We bought this piece at Solander Gallery in Deakin, ACT, in 1996. Solander is primarily a fine art gallery but the 8th National Ceramics Conference was held in Canberra that year and satellite exhibitions had overflowed into all available spaces. The one at Solander, curated by Leonard Smith, included the work of 7 potters but the series of forms based on Jupiter and its moons Europa and Io by Chris James particularly caught our eye. David has always had an interest in astronomy and we both like science fiction. We were astonished to see clay being used in such an innovative way to depict the power and energy of planetary objects, as well as providing a glimpse of their interiors.
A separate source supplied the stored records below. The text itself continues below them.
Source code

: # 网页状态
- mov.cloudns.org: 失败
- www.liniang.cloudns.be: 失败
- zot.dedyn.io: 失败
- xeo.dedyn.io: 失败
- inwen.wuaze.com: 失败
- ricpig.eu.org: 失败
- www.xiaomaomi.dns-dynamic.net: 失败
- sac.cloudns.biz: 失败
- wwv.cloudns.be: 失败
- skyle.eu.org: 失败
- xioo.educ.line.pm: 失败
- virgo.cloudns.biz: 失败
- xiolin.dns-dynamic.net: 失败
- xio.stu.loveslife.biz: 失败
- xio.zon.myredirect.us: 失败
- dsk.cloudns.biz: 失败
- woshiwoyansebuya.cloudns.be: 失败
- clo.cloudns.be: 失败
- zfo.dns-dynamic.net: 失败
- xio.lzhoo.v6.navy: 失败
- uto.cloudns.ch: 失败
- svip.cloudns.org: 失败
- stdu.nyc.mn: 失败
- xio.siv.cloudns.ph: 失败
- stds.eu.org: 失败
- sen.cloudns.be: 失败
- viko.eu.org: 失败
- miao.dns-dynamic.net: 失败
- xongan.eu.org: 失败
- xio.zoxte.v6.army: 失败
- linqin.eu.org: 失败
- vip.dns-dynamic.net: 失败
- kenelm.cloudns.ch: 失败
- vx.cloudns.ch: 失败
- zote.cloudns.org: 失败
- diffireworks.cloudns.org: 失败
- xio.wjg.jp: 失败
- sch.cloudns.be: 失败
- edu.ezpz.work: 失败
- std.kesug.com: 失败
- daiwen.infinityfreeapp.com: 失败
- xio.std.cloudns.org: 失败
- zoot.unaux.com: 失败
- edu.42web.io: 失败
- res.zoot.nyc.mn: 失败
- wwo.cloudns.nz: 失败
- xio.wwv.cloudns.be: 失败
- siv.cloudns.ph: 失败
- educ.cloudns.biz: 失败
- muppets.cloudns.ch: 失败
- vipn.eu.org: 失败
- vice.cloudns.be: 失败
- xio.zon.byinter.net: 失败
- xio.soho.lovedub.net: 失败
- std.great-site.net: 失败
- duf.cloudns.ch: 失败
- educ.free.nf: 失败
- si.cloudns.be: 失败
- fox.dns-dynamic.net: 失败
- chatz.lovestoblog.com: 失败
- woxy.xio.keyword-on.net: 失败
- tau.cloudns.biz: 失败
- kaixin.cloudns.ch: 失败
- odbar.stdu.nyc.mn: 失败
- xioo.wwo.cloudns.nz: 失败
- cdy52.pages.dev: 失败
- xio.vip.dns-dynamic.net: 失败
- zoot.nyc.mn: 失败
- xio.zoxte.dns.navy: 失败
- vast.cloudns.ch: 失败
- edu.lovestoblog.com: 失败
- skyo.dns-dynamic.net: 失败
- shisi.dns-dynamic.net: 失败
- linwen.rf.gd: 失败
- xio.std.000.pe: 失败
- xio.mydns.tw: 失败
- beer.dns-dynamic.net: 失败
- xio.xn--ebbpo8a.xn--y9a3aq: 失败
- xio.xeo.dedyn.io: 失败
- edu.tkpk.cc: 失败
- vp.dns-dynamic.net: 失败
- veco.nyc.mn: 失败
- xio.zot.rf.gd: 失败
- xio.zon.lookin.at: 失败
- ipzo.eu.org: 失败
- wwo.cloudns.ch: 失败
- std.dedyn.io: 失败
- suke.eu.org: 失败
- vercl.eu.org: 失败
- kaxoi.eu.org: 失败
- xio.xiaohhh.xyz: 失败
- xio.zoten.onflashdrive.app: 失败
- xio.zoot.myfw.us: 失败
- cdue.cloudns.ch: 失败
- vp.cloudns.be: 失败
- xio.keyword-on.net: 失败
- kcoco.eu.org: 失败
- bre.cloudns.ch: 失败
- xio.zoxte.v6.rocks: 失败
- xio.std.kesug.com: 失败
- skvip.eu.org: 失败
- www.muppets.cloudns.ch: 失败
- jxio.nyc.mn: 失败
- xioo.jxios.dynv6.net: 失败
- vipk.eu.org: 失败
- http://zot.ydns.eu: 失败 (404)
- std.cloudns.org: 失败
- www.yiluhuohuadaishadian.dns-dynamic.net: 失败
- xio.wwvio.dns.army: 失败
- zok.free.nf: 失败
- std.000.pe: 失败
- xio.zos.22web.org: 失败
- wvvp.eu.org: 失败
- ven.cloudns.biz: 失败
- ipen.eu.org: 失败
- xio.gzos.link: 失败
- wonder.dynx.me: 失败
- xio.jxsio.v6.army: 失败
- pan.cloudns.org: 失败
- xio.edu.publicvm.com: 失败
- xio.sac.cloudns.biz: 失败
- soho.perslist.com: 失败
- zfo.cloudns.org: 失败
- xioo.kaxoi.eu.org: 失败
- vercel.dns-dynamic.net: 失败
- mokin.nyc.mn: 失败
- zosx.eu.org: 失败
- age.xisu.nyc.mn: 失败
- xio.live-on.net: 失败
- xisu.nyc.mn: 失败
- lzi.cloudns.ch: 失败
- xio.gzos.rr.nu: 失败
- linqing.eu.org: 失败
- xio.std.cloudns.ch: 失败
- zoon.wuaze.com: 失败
James was born in 1964 in Fiji and spent his early ears there. He obtained a Ceramics Certificate from the National Art School in 1986, and then set up a studio in Wahroonga, NSW, teaching ceramics part time in the Northern Sydney TAFE system.  In his 1996 directory entry he says  that he jumps between many styles, including saggar and wood firing, reduced stoneware and majolica. He moved his studio to the Keane factory in 2001 and, at around the same time, also adopted the trade name of Chris James Ceramic Design and started to market a range of slipcast porcelain and an associated design and manufacturing service.

Chris James. Chris James. Majolica teapot

Chris James. Majolica teapot. Mark

Our ‘Io’ vessel is unsigned, but other work may be signed with the potter’s full name according to the 1996 directory entry. We have since acquired only one other work attributed to James, a stoneware majolica teaset. The teapot (illustrated) has two impressed marks which I think depict a hand and a paw.

References

  • Chris James,” The Australian Potters Directory (The Potters Society of Australia, 1996).
  • “Chris James,” Australian Ceramics Directory (viewed 21 March 2009).
  • Keane Ceramics. History (viewed 21 March 2009).
  • Leonard Smith, 8th National Ceramic Conference, Australia (CLAYART Archives, 11 July 1996).
  • Pottery by Christopher James & Tanya Myers (CV, [1996]).

R. Hooper. Vase. 1966

This handbuilt earthenware vase has an ovoid base from which the rounded body swells, giving it a definite front and back. The  long tapered neck ends in a slightly flared mouth. The high-gloss ivory glaze with fine craquelature is offset by a dark green hand-painted line around the mouth and double circles on both sides containing an abstract foliate design.

The vase is quite tall – 27 cm high. Although it has the form and delicacy of a bud vase, it is a substantial piece, well-balanced on its flat base, with the narrow neck appropriately muscular where it rises from the body.

R. Hooper. Vase. 1966.  Mark

The glaze covers the base in the style of studio pottery from an earlier period, and underneath the glaze the potter has inscribed a name and date – ‘R. Hooper 1966′.

This is the only piece by this potter that I’ve seen but it has a professional feel and I suspect that more examples will turn up over time.  We bought it on eBay from a South Australian seller. I have checked all the usual sources, including the main South Australian resource for this period [1], with no luck.

1. Ceramics in South Australia 1836-1986 : From Folk to Studio Pottery / by Noris Ioannou, Adelaide: Wakefield Press, 1986.